Camber is the angle of the wheels when you are looking at it from the front or the back. To
solve this, we put the wheel axles through a double-lego brick. This still did not accomplish
what we wanted, so we added another lego piece on the outside of the wheels gear for more
stability. This worked extremely well. The axle had plenty of support and would not bend. This
allowed us to have a consistent driving pattern from the wheels. We also chose to use two of the
large wheels on each side. This gave more traction with the playing field. The advantages of
this were two-fold. First, we could rely on the robot acting similarly every time we ran it.

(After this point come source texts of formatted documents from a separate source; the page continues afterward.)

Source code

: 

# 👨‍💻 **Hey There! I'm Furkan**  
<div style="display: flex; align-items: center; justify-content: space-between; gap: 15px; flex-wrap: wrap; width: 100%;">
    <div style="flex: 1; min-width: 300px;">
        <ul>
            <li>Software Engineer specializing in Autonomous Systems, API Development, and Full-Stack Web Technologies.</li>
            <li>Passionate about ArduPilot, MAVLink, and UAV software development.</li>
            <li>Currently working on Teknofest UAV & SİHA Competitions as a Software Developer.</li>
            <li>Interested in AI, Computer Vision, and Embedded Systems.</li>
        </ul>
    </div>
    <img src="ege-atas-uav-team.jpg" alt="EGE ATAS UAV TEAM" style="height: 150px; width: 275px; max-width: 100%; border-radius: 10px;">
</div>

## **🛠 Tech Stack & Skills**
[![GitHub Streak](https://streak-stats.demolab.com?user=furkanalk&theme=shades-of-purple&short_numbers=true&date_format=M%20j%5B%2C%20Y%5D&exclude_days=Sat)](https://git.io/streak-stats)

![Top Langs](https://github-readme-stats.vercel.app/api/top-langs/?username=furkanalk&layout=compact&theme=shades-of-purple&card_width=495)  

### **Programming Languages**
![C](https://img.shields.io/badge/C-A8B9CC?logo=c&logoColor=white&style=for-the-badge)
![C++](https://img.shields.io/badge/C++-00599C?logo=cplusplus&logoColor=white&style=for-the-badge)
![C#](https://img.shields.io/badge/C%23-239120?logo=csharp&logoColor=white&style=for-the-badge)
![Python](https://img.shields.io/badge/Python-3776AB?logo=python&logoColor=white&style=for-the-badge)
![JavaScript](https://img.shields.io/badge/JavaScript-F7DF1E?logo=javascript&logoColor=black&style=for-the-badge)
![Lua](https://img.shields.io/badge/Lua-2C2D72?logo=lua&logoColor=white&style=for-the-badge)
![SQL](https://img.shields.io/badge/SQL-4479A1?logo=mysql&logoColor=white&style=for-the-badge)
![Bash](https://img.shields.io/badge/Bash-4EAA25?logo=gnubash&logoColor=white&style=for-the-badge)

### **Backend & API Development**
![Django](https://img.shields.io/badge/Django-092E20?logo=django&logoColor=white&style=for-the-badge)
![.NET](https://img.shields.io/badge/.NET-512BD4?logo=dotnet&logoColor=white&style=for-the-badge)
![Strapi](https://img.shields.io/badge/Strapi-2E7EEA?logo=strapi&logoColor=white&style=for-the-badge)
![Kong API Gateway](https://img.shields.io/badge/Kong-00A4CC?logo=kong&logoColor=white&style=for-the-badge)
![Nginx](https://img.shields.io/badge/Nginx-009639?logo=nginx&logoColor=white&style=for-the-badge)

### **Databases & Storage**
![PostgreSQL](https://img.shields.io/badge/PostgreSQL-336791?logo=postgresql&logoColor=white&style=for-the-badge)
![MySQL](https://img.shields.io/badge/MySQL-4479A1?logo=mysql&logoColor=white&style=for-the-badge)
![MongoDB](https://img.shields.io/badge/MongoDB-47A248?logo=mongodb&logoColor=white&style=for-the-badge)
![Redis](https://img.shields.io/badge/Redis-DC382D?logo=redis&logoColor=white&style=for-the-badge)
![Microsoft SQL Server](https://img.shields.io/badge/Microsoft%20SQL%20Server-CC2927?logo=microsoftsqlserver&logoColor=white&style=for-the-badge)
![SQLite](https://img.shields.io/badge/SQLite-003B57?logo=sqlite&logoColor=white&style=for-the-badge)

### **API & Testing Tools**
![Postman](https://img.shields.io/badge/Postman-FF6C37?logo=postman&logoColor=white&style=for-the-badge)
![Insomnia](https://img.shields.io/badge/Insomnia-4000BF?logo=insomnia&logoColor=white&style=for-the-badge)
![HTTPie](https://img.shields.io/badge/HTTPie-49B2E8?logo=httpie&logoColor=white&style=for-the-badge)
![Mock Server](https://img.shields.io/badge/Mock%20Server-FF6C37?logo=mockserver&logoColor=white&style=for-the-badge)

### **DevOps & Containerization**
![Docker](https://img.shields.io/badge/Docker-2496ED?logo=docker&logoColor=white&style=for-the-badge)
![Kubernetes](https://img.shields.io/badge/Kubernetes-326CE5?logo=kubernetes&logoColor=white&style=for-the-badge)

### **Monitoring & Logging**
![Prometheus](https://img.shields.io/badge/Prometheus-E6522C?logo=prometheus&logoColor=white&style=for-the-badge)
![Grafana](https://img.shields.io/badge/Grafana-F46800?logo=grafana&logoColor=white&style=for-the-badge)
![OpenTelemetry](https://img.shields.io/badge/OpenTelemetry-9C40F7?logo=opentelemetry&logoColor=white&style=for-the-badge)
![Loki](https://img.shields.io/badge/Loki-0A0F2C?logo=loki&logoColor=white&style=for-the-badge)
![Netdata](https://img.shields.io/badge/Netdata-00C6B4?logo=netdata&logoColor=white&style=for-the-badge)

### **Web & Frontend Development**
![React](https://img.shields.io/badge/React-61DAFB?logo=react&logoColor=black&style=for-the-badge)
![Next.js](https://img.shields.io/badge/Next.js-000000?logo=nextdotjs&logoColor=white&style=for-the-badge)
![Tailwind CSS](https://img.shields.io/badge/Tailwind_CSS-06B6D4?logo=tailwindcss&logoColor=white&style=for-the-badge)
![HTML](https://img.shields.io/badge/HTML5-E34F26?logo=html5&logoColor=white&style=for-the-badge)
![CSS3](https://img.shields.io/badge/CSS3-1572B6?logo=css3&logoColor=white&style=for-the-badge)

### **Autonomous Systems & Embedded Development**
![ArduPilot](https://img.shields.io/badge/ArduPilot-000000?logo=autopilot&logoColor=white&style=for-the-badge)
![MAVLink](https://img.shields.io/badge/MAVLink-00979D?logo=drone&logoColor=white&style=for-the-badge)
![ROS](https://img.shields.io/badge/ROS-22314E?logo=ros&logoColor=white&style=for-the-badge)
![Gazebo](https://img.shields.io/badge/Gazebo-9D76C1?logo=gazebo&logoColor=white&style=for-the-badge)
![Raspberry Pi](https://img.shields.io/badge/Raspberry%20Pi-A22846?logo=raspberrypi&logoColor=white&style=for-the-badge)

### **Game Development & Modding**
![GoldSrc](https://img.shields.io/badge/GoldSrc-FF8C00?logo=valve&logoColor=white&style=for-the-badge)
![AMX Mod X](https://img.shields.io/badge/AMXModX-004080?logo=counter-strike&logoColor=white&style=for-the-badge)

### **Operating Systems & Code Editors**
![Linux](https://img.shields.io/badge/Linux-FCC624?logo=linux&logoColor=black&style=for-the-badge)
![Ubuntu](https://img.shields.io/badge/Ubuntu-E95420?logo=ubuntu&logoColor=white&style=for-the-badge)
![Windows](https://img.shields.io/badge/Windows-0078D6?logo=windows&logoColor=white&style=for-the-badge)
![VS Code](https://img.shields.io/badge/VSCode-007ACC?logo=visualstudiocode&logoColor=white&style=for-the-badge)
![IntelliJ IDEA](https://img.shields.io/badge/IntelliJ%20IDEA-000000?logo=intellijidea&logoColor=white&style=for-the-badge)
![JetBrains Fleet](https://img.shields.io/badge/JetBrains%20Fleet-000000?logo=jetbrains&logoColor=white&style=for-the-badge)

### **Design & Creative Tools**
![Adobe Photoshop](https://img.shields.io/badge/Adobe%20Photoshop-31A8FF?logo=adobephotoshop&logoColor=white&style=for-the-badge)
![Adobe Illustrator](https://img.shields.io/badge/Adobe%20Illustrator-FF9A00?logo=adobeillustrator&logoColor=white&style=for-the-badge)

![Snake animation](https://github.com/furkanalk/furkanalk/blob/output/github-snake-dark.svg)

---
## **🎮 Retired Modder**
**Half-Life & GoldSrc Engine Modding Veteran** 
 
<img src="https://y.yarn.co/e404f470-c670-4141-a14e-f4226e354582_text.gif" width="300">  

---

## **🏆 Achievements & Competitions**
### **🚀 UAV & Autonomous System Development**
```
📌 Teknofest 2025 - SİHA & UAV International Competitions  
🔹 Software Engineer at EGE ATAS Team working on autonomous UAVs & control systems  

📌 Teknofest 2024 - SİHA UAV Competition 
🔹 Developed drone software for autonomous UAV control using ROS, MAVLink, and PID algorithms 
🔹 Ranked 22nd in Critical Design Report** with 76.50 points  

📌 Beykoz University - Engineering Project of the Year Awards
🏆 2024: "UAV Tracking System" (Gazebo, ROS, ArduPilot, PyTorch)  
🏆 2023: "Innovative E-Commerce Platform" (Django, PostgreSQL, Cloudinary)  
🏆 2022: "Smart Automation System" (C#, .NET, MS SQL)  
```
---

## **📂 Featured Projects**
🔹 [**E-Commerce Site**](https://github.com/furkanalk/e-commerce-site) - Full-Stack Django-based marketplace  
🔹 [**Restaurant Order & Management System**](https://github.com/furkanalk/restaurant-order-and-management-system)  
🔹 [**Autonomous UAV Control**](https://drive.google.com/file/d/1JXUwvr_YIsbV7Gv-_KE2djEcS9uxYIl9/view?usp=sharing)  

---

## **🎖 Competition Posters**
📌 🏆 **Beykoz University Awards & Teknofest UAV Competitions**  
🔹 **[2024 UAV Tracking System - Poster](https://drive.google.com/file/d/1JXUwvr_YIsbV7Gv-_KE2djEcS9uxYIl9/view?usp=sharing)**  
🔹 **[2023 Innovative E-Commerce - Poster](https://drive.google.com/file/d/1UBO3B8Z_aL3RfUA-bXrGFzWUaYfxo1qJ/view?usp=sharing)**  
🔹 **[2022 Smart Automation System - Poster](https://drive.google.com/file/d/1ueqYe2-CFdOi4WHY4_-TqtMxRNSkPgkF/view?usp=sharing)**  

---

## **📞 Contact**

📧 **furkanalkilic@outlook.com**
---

Second, if another robot were to collide with us, we will have a better chance of not being moved
by them.
Ball Mechanism:
We wanted to be able to carry 6 balls reliably. Turns would be a problem: the balls were
sliding out of the robot whenever it executed a turn or backed up. We decided to put some
mechanism in the front to solve this problem. It ended up being a long axle with wheels on it
that was driven by the same motors as the wheels. We had a gear system, with a pulley finally
driving the front axle. Whenever the robot was going forward, it would spin the front wheels to
“suck” balls into the interior. Whenever the robot turned, the pulleys would slip resulting in no
movement of the front tires and no balls escaping. To eject the balls, the robot had to go in full
reverse. We actually made the robot rock back and forth 5 times to eject all of the balls
contained within.
Bump Sensors:
The bump sensors were mounted on either side of the robot’s ball trap. We put a bumper
with a lego piece wrapped in front of it. This was put there to enable the robot to follow walls
very easily and to scoop balls into the middle of the robot to be sucked in easier. We had to try a
few different designs on the bump sensors to find a reliable one. Ours is extremely simple and
braced with a rubber band. The rubber band also serves as the device that pushes the bumper
from setting the bump sensor off the entire time.
Light Sensors:
We ended up positioning the light sensors right behind the bumpers on the front of the
robot. We wanted the front sensors to be the reliable sensors to detect the well easily. We
initially put the cheap LEGO sensors on the back of the robot to conduct the line following, but
we discovered that those pieces were truly cheap. They could not even detect the black line on
the white playing field. So we removed those and had to rely solely on the front sensors.
Advantages:
The ball trapping mechanism worked extremely well. We kept the balls inside the body
very well. The wheel setup also was a good design feature.
Disadvantages:
The rubber bands that the front tire pulleys were on started to stretch by the end of the
competition. This was probably from the forcing the pulleys to slip when the tires turned
opposite directions. This cause our robot to not collect the balls as well during the later matches.
Conclusion:
We were very satisfied with our robot’s performance. It finished third overall, but
collected the most balls and had the most wins during the competition. We learned a great deal
from this competition including: robot mechanical design, parallel execution of robot commands,
and solving a problem presented to us in the best manner.